Hace días que el espacio se ensancha continuamente a mi alrededor. Los techos casi han desaparecido de mi vista y estoy a una cota tan baja que sobre mi cabeza el aire se ha vuelto azulado y apenas distingo pinturas, o escayolas, estucos o paredes. El suelo de la habitación es una enorme llanura salpicada por pequeños surcos y cavidades a ras del suelo que deben de corresponder a las imperfecciones de las losas del pavimento, antes inapreciables y ahora plenamente evidentes.

Mi biblioteca se ha transformado en la gigantesca pared vertical de un acantilado, llegué a trepar por ella aprovechando los salientes y entrantes de los libros, cuyo volumen, tamaño, peso y forma tan masiva impidieron definitivamente cualquier intento por mi parte de abrirlos y buscar el consuelo de la sabiduría.
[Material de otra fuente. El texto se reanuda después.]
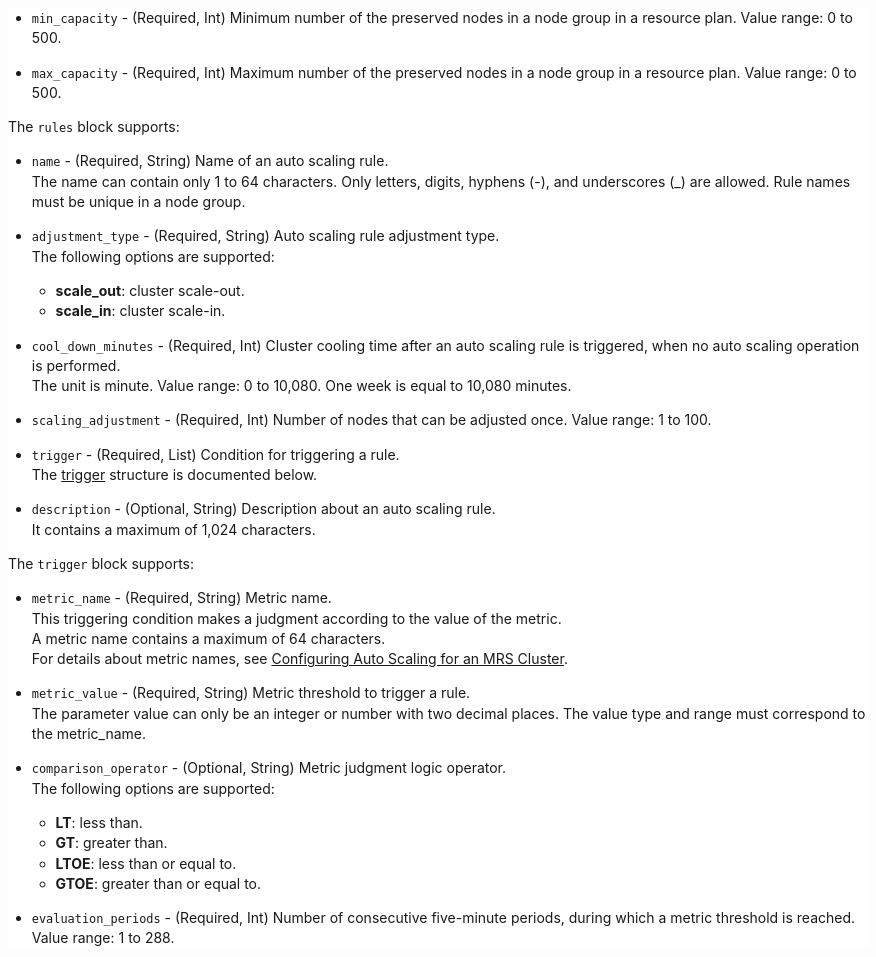 * `min_capacity` - (Required, Int) Minimum number of the preserved nodes in a node group in a resource plan.
   Value range: 0 to 500.  

* `max_capacity` - (Required, Int) Maximum number of the preserved nodes in a node group in a resource plan.
   Value range: 0 to 500.  

<a name="ScalingPolicy_Rule"></a>
The `rules` block supports:

* `name` - (Required, String) Name of an auto scaling rule.  
  The name can contain only 1 to 64 characters. Only letters, digits, hyphens (-), and underscores (_) are allowed.
  Rule names must be unique in a node group.

* `adjustment_type` - (Required, String) Auto scaling rule adjustment type.  
  The following options are supported:  
    + **scale_out**: cluster scale-out.
    + **scale_in**: cluster scale-in.

* `cool_down_minutes` - (Required, Int) Cluster cooling time after an auto scaling rule is triggered,
  when no auto scaling operation is performed.  
  The unit is minute. Value range: 0 to 10,080. One week is equal to 10,080 minutes.

* `scaling_adjustment` - (Required, Int) Number of nodes that can be adjusted once. Value range: 1 to 100.  

* `trigger` - (Required, List) Condition for triggering a rule.  
  The [trigger](#ScalingPolicy_Trigger) structure is documented below.

* `description` - (Optional, String) Description about an auto scaling rule.  
  It contains a maximum of 1,024 characters.

<a name="ScalingPolicy_Trigger"></a>
The `trigger` block supports:

* `metric_name` - (Required, String) Metric name.  
  This triggering condition makes a judgment according to the value of the metric.  
  A metric name contains a maximum of 64 characters.  
  For details about metric names, see [Configuring Auto Scaling for an MRS Cluster](https://support.huaweicloud.com/intl/en-us/qs-mrs/mrs_09_0005.html).

* `metric_value` - (Required, String) Metric threshold to trigger a rule.  
  The parameter value can only be an integer or number with two decimal places.
  The value type and range must correspond to the metric_name.

* `comparison_operator` - (Optional, String) Metric judgment logic operator.  
  The following options are supported:
    + **LT**: less than.
    + **GT**: greater than.
    + **LTOE**: less than or equal to.
    + **GTOE**: greater than or equal to.

* `evaluation_periods` - (Required, Int) Number of consecutive five-minute periods,
  during which a metric threshold is reached.  
  Value range: 1 to 288.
Son ahora, duros como rocas, la auténtica piedra filosofal de una doctrina cerrada e inaccesible. La cápsula del tiempo que alberga los arcanos de un mundo muerto.
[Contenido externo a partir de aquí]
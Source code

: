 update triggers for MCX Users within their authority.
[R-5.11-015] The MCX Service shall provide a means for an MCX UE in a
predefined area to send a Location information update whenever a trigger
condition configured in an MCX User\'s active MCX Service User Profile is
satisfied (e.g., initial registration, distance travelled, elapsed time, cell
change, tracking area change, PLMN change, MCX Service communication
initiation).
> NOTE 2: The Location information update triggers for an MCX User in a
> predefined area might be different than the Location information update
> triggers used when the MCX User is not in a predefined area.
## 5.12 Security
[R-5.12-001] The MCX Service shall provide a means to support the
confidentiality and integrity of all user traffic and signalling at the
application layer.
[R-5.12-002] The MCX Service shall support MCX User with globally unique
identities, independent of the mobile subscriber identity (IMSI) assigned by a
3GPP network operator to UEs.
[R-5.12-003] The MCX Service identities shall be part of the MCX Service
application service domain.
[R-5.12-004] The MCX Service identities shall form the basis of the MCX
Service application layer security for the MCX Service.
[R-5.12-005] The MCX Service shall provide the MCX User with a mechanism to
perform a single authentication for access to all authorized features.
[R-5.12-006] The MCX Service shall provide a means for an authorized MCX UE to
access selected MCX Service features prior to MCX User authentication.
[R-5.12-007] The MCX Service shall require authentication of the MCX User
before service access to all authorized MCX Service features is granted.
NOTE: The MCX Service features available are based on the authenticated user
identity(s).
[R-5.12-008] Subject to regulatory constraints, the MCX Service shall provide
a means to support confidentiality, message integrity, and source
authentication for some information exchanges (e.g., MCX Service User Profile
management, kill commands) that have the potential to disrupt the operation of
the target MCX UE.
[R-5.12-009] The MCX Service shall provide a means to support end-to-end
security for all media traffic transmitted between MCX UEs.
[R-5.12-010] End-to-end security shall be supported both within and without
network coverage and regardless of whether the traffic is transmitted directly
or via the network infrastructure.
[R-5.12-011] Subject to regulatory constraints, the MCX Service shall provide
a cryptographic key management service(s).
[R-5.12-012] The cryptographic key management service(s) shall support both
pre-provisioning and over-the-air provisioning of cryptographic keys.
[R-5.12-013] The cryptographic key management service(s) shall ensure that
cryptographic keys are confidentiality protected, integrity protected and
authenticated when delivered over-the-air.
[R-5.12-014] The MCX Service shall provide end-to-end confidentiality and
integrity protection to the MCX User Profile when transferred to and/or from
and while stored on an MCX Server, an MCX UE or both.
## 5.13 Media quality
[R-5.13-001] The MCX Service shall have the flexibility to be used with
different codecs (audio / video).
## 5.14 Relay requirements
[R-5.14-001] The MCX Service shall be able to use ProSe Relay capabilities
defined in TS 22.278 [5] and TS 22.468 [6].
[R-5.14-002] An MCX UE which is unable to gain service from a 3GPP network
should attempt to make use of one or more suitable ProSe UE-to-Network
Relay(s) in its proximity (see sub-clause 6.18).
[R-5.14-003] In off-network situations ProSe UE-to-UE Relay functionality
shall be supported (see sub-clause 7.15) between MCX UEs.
Con grandes esfuerzos aún puedo subir por el macizo escalonado que hoy forma el acceso conducente a mi terraza. Hacerlo me lleva días que son como años enteros pues ahora, por alguna razón desconocida, el tiempo ha mudado su esencia y no lo percibo igual. Maceteros y floreros parecen hoy oníricos jardines elevados. Desde mi posición advierto con pasmosa exactitud miniaturas de belleza que antes mi vista había despreciado, una selva nueva y desconocida batida por escuadrones de insectos cuyo enorme tamaño me impide apreciar la exactitud de sus formas, pero que proyectan sombras sobre el suelo que aparecen y desaparecen de improviso.

Veo la realidad pero no la soporto: tanta luz me ciega, los rayos del sol queman y me aparto de ellos. Quedo embrujado frente a un hibisco, parece una gruta encantada que me arrastrara hacia un mundo misterioso, a un universo interior escondido dentro de la mágica corola de una flor-cueva. Los granos de polen caen empujados por el viento, un poderoso huracán, que me arroja por el suelo, que me golpea con fuerza, que me acerca peligrosamente a una dionea, antaño adquirida por mí y que de repente podría atrapar en el limbo a su antiguo amo.

La noche cae, nunca las luminarias del cielo me habían parecido tan radiantes. Percibo mi propia pequeñez, reducido a minúsculo embrión, convertido en una mota de polvo; apenas una partícula de materia en el camino imparable hacia la nada.